Whether it’s solving the world’s biggest problems or investigating the potential of novel discoveries, researchers at UCF are on the edge scientific breakthroughs that aim to make an impact. Through the Research in 60 Seconds series, student and faculty researchers condense their complex studies into bite-sized summaries so you can know how and why Knights plan to improve our world.

Name: Shannon Taylor
Position:  Professor of management in the College of Business

Why are you interested in this research?
Studying workplace mistreatment is not only intellectually stimulating but also socially relevant. Better understanding its causes, consequences, and potential interventions can help people navigate and cope with mistreatment, and it can provide insights into how organizations can mitigate mistreatment to enhance employee satisfaction, well-being, and performance.

Who inspires you to conduct your research?
I often hear from people who have experienced mistreatment at work, and I often speak with managers who want to know how to handle it. These people inspire me to keep going, to keep learning more and to keep contributing in my own small way to foster respectful work environments for future generations.

How does UCF empower you to do your research?
I’m grateful to UCF for providing me with the resources and environment where I can do meaningful, impactful work. I also feel empowered working alongside my talented colleagues and Ph.D. students in the management department.

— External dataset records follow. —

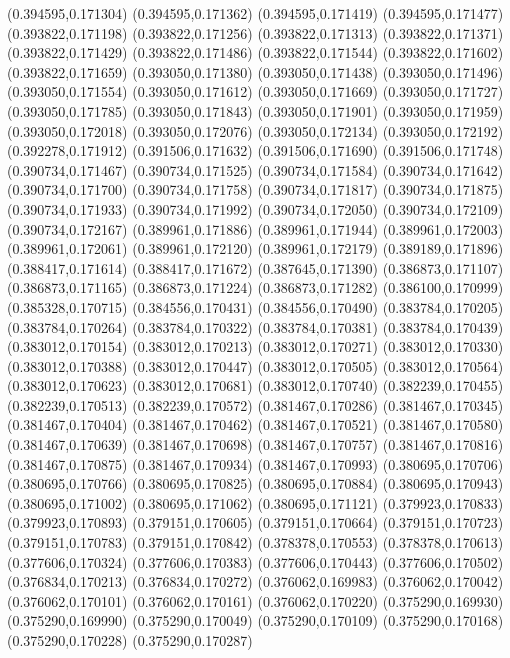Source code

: (0.394595,0.171304)
(0.394595,0.171362)
(0.394595,0.171419)
(0.394595,0.171477)
(0.393822,0.171198)
(0.393822,0.171256)
(0.393822,0.171313)
(0.393822,0.171371)
(0.393822,0.171429)
(0.393822,0.171486)
(0.393822,0.171544)
(0.393822,0.171602)
(0.393822,0.171659)
(0.393050,0.171380)
(0.393050,0.171438)
(0.393050,0.171496)
(0.393050,0.171554)
(0.393050,0.171612)
(0.393050,0.171669)
(0.393050,0.171727)
(0.393050,0.171785)
(0.393050,0.171843)
(0.393050,0.171901)
(0.393050,0.171959)
(0.393050,0.172018)
(0.393050,0.172076)
(0.393050,0.172134)
(0.393050,0.172192)
(0.392278,0.171912)
(0.391506,0.171632)
(0.391506,0.171690)
(0.391506,0.171748)
(0.390734,0.171467)
(0.390734,0.171525)
(0.390734,0.171584)
(0.390734,0.171642)
(0.390734,0.171700)
(0.390734,0.171758)
(0.390734,0.171817)
(0.390734,0.171875)
(0.390734,0.171933)
(0.390734,0.171992)
(0.390734,0.172050)
(0.390734,0.172109)
(0.390734,0.172167)
(0.389961,0.171886)
(0.389961,0.171944)
(0.389961,0.172003)
(0.389961,0.172061)
(0.389961,0.172120)
(0.389961,0.172179)
(0.389189,0.171896)
(0.388417,0.171614)
(0.388417,0.171672)
(0.387645,0.171390)
(0.386873,0.171107)
(0.386873,0.171165)
(0.386873,0.171224)
(0.386873,0.171282)
(0.386100,0.170999)
(0.385328,0.170715)
(0.384556,0.170431)
(0.384556,0.170490)
(0.383784,0.170205)
(0.383784,0.170264)
(0.383784,0.170322)
(0.383784,0.170381)
(0.383784,0.170439)
(0.383012,0.170154)
(0.383012,0.170213)
(0.383012,0.170271)
(0.383012,0.170330)
(0.383012,0.170388)
(0.383012,0.170447)
(0.383012,0.170505)
(0.383012,0.170564)
(0.383012,0.170623)
(0.383012,0.170681)
(0.383012,0.170740)
(0.382239,0.170455)
(0.382239,0.170513)
(0.382239,0.170572)
(0.381467,0.170286)
(0.381467,0.170345)
(0.381467,0.170404)
(0.381467,0.170462)
(0.381467,0.170521)
(0.381467,0.170580)
(0.381467,0.170639)
(0.381467,0.170698)
(0.381467,0.170757)
(0.381467,0.170816)
(0.381467,0.170875)
(0.381467,0.170934)
(0.381467,0.170993)
(0.380695,0.170706)
(0.380695,0.170766)
(0.380695,0.170825)
(0.380695,0.170884)
(0.380695,0.170943)
(0.380695,0.171002)
(0.380695,0.171062)
(0.380695,0.171121)
(0.379923,0.170833)
(0.379923,0.170893)
(0.379151,0.170605)
(0.379151,0.170664)
(0.379151,0.170723)
(0.379151,0.170783)
(0.379151,0.170842)
(0.378378,0.170553)
(0.378378,0.170613)
(0.377606,0.170324)
(0.377606,0.170383)
(0.377606,0.170443)
(0.377606,0.170502)
(0.376834,0.170213)
(0.376834,0.170272)
(0.376062,0.169983)
(0.376062,0.170042)
(0.376062,0.170101)
(0.376062,0.170161)
(0.376062,0.170220)
(0.375290,0.169930)
(0.375290,0.169990)
(0.375290,0.170049)
(0.375290,0.170109)
(0.375290,0.170168)
(0.375290,0.170228)
(0.375290,0.170287)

What major grants and honors have you earned to support your research?
I have been fortunate to receive summer research grants and research productivity awards from the College of Business, as well as Research Incentive Awards from the university. My work has also been honored in the best paper proceedings of the Academy of Management.

Why is this research important?
Workplace mistreatment can cost organizations millions of dollars, and it can end careers, marriages and even lives. So research on workplace mistreatment is important because the stakes can be very high.